Body Mechanics — 3D Biomechanics Visualizer
Browser-native 3D skeleton viewer for walking gait and breathing education, built with React and react-three-fiber.
Overview
An interactive, browser-native 3D biomechanics visualizer that animates a full human skeleton through procedural walking gait and breathing cycles. No plugins, no backend — runs as a static site.
Problem
Explaining joint compensation patterns to patients or students requires a live, controllable visual reference. Existing tools either require Unity installs or are locked behind expensive clinical software licenses. A web-based, zero-install solution makes biomechanics education accessible to any collaborator with a browser.
Approach
Procedural FK Animation
Walking and breathing animations are pure mathematical functions — input (t, params), output { jointId: [x, y, z] }. No pre-baked clips. Every gait preset is a different parameter set fed into the same FK pipeline.

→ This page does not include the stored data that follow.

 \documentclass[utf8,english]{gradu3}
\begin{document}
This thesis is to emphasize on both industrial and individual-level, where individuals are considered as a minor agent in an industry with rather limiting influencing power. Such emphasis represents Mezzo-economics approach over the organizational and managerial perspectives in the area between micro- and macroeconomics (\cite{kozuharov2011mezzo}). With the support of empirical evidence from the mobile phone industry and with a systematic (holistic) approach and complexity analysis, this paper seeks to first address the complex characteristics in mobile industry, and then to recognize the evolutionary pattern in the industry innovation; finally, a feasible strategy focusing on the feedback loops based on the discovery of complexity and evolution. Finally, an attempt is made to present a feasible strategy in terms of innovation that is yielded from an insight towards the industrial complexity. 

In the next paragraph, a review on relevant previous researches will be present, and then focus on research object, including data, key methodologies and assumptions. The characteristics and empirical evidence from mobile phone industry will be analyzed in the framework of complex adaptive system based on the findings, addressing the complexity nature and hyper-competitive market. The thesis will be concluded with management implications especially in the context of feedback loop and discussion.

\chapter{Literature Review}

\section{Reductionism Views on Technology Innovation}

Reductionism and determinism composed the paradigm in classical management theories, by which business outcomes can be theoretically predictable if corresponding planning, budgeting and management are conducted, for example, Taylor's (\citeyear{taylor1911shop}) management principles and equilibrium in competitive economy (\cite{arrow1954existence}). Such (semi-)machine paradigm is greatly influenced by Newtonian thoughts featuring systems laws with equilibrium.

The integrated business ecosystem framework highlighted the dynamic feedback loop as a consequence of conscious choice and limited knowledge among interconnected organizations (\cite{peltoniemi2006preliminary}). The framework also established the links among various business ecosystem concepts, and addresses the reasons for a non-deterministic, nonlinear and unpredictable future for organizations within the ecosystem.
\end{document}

- Walking: 10 configurable parameters (hip swing, knee flexion, ankle range, overpronation, pelvic sway, tibial rotation)
- Breathing: diaphragmatic vs. chest breathing, adjustable BPM (6–24), rib expansion vectors
Kinetic Chain Graph
The skeleton is modeled as an undirected adjacency graph. Clicking any joint triggers BFS traversal to highlight the upstream path to root and the downstream subtree — making kinetic chain relationships immediately visible.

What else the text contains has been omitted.